SOURCE MATERIAL:
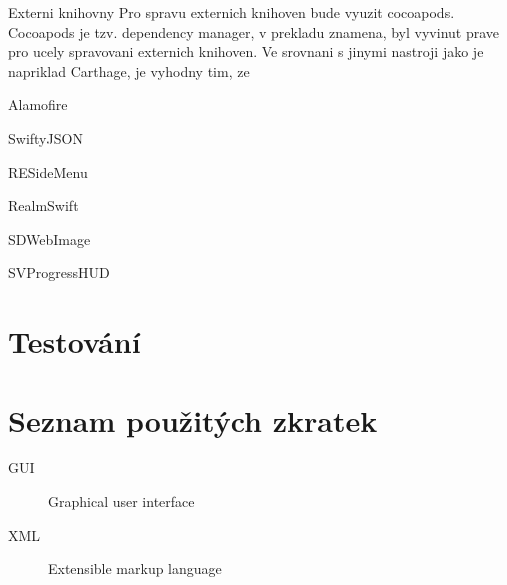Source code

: \documentclass[thesis=B,czech]{FITthesis}[2012/06/26]
\begin{document}
Externi knihovny
Pro spravu externich knihoven bude vyuzit cocoapods. Cocoapods 
je tzv. dependency manager, v prekladu znamena, byl vyvinut prave pro ucely spravovani externich knihoven. Ve srovnani s jinymi nastroji jako je napriklad Carthage, je vyhodny tim, ze 

Alamofire

SwiftyJSON

RESideMenu

RealmSwift

SDWebImage

SVProgressHUD


\chapter{Testování}

\begin{conclusion}
\end{conclusion}




\appendix

\chapter{Seznam použitých zkratek}
\begin{description}
	\item[GUI] Graphical user interface
	\item[XML] Extensible markup language
\end{description}
\end{document}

TASK REQUIREMENTS: Find the lines that mention "item" in the entries and show them.

EXERCISE SOLUTION:
	\item[GUI] Graphical user interface
	\item[XML] Extensible markup language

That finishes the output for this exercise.